* _WHAT THIS TASK INVOLVES_
Return all lines of the data in which the string "Tools" occurs.

(Records from a data source)
>>>>

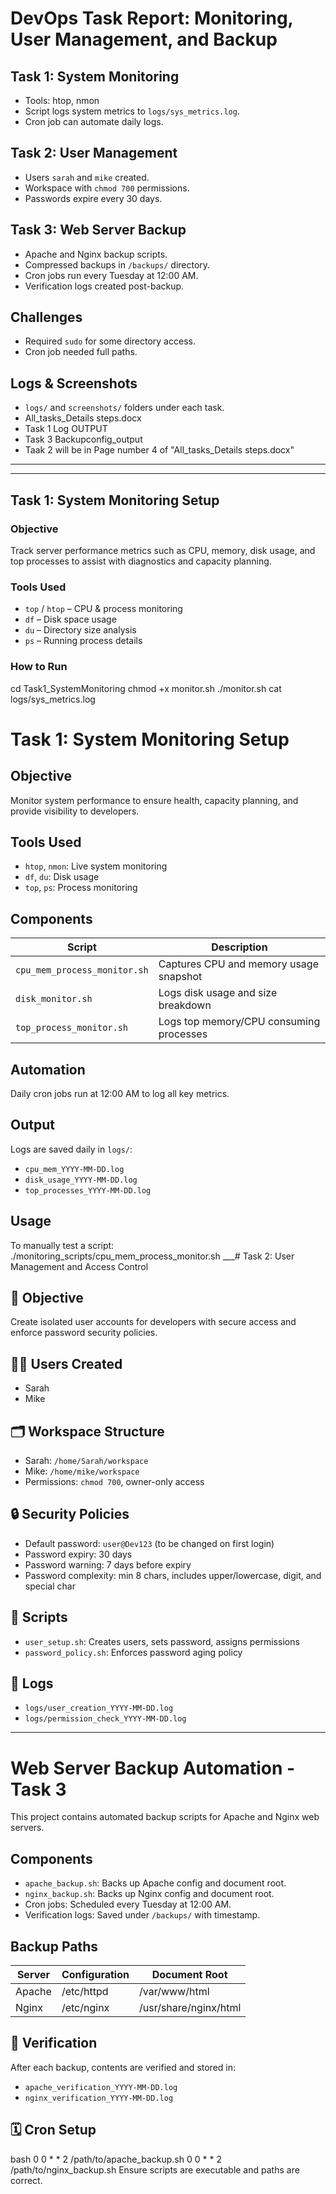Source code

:# DevOps Task Report: Monitoring, User Management, and Backup

## Task 1: System Monitoring
- Tools: htop, nmon
- Script logs system metrics to `logs/sys_metrics.log`.
- Cron job can automate daily logs.

## Task 2: User Management
- Users `sarah` and `mike` created.
- Workspace with `chmod 700` permissions.
- Passwords expire every 30 days.

## Task 3: Web Server Backup
- Apache and Nginx backup scripts.
- Compressed backups in `/backups/` directory.
- Cron jobs run every Tuesday at 12:00 AM.
- Verification logs created post-backup.

## Challenges
- Required `sudo` for some directory access.
- Cron job needed full paths.

## Logs & Screenshots
- `logs/` and `screenshots/` folders under each task.
- All_tasks_Details steps.docx
- Task 1 Log OUTPUT
- Task 3 Backupconfig_output
- Taak 2 will be in Page number 4 of "All_tasks_Details steps.docx"

_____________________________________________________________________________________________________________________


---

## Task 1: System Monitoring Setup

### Objective
Track server performance metrics such as CPU, memory, disk usage, and top processes to assist with diagnostics and capacity planning.

### Tools Used
- `top` / `htop` – CPU & process monitoring
- `df` – Disk space usage
- `du` – Directory size analysis
- `ps` – Running process details

### How to Run

cd Task1_SystemMonitoring
chmod +x monitor.sh
./monitor.sh
cat logs/sys_metrics.log

# Task 1: System Monitoring Setup

## Objective
Monitor system performance to ensure health, capacity planning, and provide visibility to developers.

## Tools Used
- `htop`, `nmon`: Live system monitoring
- `df`, `du`: Disk usage
- `top`, `ps`: Process monitoring

##  Components

| Script | Description |
|--------|-------------|
| `cpu_mem_process_monitor.sh` | Captures CPU and memory usage snapshot |
| `disk_monitor.sh` | Logs disk usage and size breakdown |
| `top_process_monitor.sh` | Logs top memory/CPU consuming processes |

## Automation
Daily cron jobs run at 12:00 AM to log all key metrics.

## Output
Logs are saved daily in `logs/`:
- `cpu_mem_YYYY-MM-DD.log`
- `disk_usage_YYYY-MM-DD.log`
- `top_processes_YYYY-MM-DD.log`

## Usage
To manually test a script:
./monitoring_scripts/cpu_mem_process_monitor.sh
___# Task 2: User Management and Access Control

## 🎯 Objective
Create isolated user accounts for developers with secure access and enforce password security policies.

## 🧍‍♂️ Users Created
- Sarah
- Mike

## 🗂️ Workspace Structure
- Sarah: `/home/Sarah/workspace`
- Mike: `/home/mike/workspace`
- Permissions: `chmod 700`, owner-only access

## 🔒 Security Policies
- Default password: `user@Dev123` (to be changed on first login)
- Password expiry: 30 days
- Password warning: 7 days before expiry
- Password complexity: min 8 chars, includes upper/lowercase, digit, and special char

## 📜 Scripts
- `user_setup.sh`: Creates users, sets password, assigns permissions
- `password_policy.sh`: Enforces password aging policy

## 📂 Logs
- `logs/user_creation_YYYY-MM-DD.log`
- `logs/permission_check_YYYY-MM-DD.log`

------------------------------------------------------------------------------------------------------------------------------------

# Web Server Backup Automation - Task 3

This project contains automated backup scripts for Apache and Nginx web servers.

## Components

- `apache_backup.sh`: Backs up Apache config and document root.
- `nginx_backup.sh`: Backs up Nginx config and document root.
- Cron jobs: Scheduled every Tuesday at 12:00 AM.
- Verification logs: Saved under `/backups/` with timestamp.

## Backup Paths

| Server  | Configuration         | Document Root               |
|---------|-----------------------|-----------------------------|
| Apache  | /etc/httpd            | /var/www/html               |
| Nginx   | /etc/nginx            | /usr/share/nginx/html       |

## 🧪 Verification

After each backup, contents are verified and stored in:
- `apache_verification_YYYY-MM-DD.log`
- `nginx_verification_YYYY-MM-DD.log`

## 🗓️ Cron Setup

bash
0 0 * * 2 /path/to/apache_backup.sh
0 0 * * 2 /path/to/nginx_backup.sh
Ensure scripts are executable and paths are correct.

<<<<

* _EXERCISE RESPONSE_
- Tools: htop, nmon
### Tools Used
## Tools Used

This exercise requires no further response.